CONCERTO: Cuca Roseta com Orquestra Filarmonia das Beiras



CONCERTO: Cuca Roseta com Orquestra Filarmonia das Beiras
Direcção Musical | Jan Wierzba
Arranjos | Marino de Freitas
Maio do Azulejo 2024
Igreja Matriz de Válega
05 Mai 2024 | dom | 18h00


Ao falarmos da nova geração de fadistas portugueses, há uma mão cheia de nomes que nos acorre de imediato, sendo incontornável, entre eles, mencionar o de Cuca Roseta. Possuidora de uma extraordinária voz, exímia na expressão dos sentimentos de saudade, nostalgia e resignação que são essência do Fado, é com naturalidade que lhe incorpora ritmos e cores mais alegres, inspirados na música de raiz popular portuguesa e em géneros musicais tão diversos como a world music, os blues ou o jazz. Foi esse ecletismo, a qualidade e bom gosto postos no saber fundir tradição com modernidade, que a fadista trouxe para o concerto do passado domingo, no espaço emblemático do nosso património azulejar que é a Igreja Matriz de Válega. Acompanhada pelos músicos Francisco Sales (guitarra clássica), Sandro Costa (guitarra portuguesa), Pity (baixo) e Vicky Marques (bateria) e pela Orquestra Filarmonia das Beiras, sob a direcção do maestro Jan Wierzba, Cuca Roseta cantou e encantou, na sua forma única de saber extrair a emoção das palavras e de transformar a voz em sentimento.
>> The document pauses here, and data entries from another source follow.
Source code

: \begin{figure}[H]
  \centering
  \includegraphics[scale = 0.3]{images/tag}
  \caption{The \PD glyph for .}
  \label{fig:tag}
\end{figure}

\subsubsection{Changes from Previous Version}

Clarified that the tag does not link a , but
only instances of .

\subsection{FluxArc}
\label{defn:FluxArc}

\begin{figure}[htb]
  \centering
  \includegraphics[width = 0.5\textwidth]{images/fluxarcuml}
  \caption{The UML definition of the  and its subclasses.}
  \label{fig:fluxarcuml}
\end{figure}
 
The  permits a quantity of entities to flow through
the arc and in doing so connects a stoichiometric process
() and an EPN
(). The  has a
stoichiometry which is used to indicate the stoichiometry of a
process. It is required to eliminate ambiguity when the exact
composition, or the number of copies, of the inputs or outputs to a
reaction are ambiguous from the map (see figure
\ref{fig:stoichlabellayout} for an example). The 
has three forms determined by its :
Seleccionados de forma criteriosa, os temas que se foram alinhando ao longo do concerto tiveram o condão de mostrar a variedade, riqueza e versatilidade do Fado. Colocando em confronto “Ai Mouraria” e “Marcha da Mouraria”, os dois temas que abriram o concerto, Cuca Roseta provou que é muito mais o que une as diferentes variações do Fado, do que aquilo que as separa. Se o primeiro tema é melancólico, sentido, lamentoso, feito de “guitarra[s] a soluçar”, já o segundo é mexido e atiradiço, “alegre, boémio, fadista”. Mas o bairrismo, esse, corre da mesma forma nas veias de um e outro, com o mesmo amor e ciúme, o mesmo “mistério de moura encantada”, o mesmo vulto da Severa. Levado pela fadista numa viagem de descoberta, entre um mexer de ombros e as inevitáveis palmas a compasso, o público seguiu num “Finalmente” ao encontro do “Amor Ladrão”, uma “Lágrima” devolveu-lhe a certeza de que “Havemos de ir a Viana” e no “Amor de Domingo” encontrou uma “Estranha Forma de Vida”.
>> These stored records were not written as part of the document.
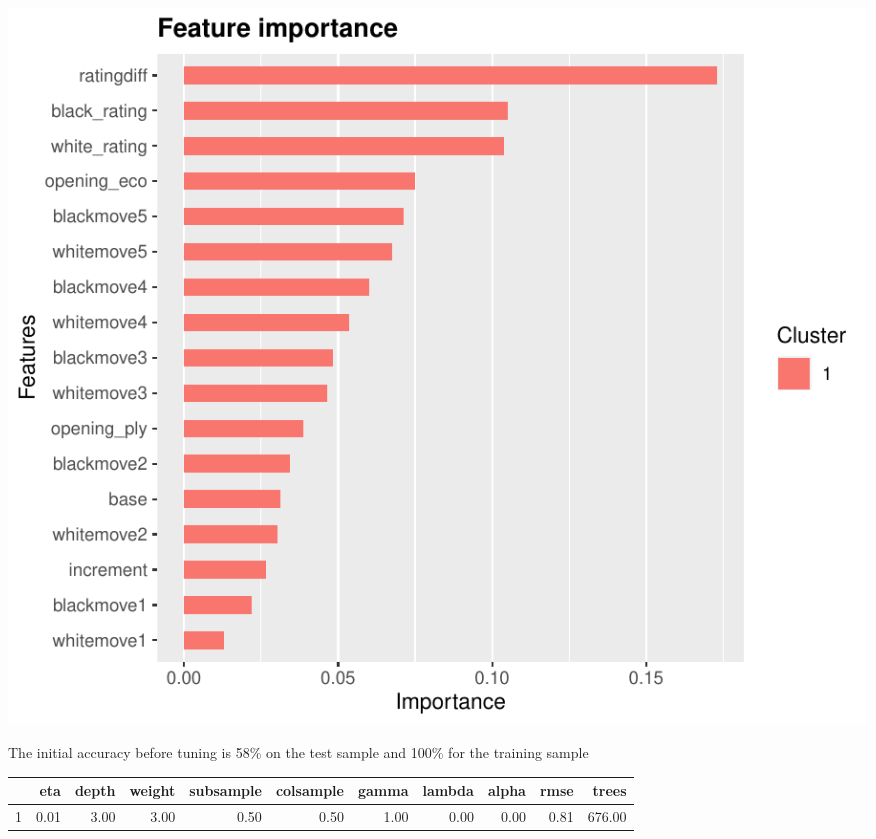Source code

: \documentclass[12pt,preprint, authoryear]{elsarticle}
\let\origfigure\figure
\let\endorigfigure\endfigure
\renewenvironment{figure}[1][2] {
    \expandafter\origfigure\expandafter[H]
} {
    \endorigfigure
}
\let\origtable\table
\let\endorigtable\endtable
\renewenvironment{table}[1][2] {
    \expandafter\origtable\expandafter[H]
} {
    \endorigtable
}
\numberwithin{equation}{section}
\numberwithin{figure}{section}
\numberwithin{table}{section}
\begin{document}
\begin{figure}[H]

{\centering \includegraphics{WriteUp_files/figure-latex/impoerancehigh1-1} 

}

\caption{Feature Importance Untuned Model: Top Half\label{Figure13}}\label{fig:impoerancehigh1}
\end{figure}

The initial accuracy before tuning is 58\% on the test sample and 100\%
for the training sample

\begin{table}[H]
\centering
\begin{tabular}{rrrrrrrrrrr}
  \hline
 & eta & depth & weight & subsample & colsample & gamma & lambda & alpha & rmse & trees \\ 
  \hline
1 & 0.01 & 3.00 & 3.00 & 0.50 & 0.50 & 1.00 & 0.00 & 0.00 & 0.81 & 676.00 \\ 

   \hline
\end{tabular}
\caption{Hypergrid Top Half} 
\end{table}
\end{document}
“Canção do Mar” haveria de colocar um ponto final no alinhamento, prolongado num “encore” em dois tempos, o último dos quais, “Rosinha da Serra d’Arga”, firmaria um concerto de grande intensidade e beleza. Mas é do primeiro tema do “encore” que gostaria de falar, um tema que não era suposto ser cantado, mas que em boa hora uma pessoa do público pediu e ao qual, em melhor hora, a fadista acedeu. Cantado “a capella”, “Ave Maria”, de Schubert, foi um momento de intensa espiritualidade, uma homenagem sublime a Maria num espaço onde o culto mariano se exprime de forma vibrante, um abraço a todas as mães naquele que foi o Dia da Mãe. Apenas mais uma nota para o momento de “Guitarrada”, uma superior demonstração de classe e virtuosismo dos quatro músicos que acompanham Cuca Roseta, mas sobretudo a lição que importa reter quanto às potencialidades da canção nacional. Se dúvidas houvesse, a forma como o Fado tendeu para o campo dos Blues, do Clássico ou do Jazz, graças, respectivamente, aos acordes de Francisco Sales, Sandro Costa e Pity, acabaria por dissipá-las.